Required work
Entries must be copied exactly, with nothing left out.
______________________________
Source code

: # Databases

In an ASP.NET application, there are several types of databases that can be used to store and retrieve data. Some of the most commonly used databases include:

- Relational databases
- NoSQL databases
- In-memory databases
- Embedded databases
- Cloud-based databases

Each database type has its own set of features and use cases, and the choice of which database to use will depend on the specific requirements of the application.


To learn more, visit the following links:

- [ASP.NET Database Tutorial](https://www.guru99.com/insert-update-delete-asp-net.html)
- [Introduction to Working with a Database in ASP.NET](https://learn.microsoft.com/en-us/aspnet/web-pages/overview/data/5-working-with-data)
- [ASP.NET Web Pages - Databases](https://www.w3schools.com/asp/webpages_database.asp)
______________________________
Result
Source code

: # Databases

In an ASP.NET application, there are several types of databases that can be used to store and retrieve data. Some of the most commonly used databases include:

- Relational databases
- NoSQL databases
- In-memory databases
- Embedded databases
- Cloud-based databases

Each database type has its own set of features and use cases, and the choice of which database to use will depend on the specific requirements of the application.


To learn more, visit the following links:

- [ASP.NET Database Tutorial](https://www.guru99.com/insert-update-delete-asp-net.html)
- [Introduction to Working with a Database in ASP.NET](https://learn.microsoft.com/en-us/aspnet/web-pages/overview/data/5-working-with-data)
- [ASP.NET Web Pages - Databases](https://www.w3schools.com/asp/webpages_database.asp)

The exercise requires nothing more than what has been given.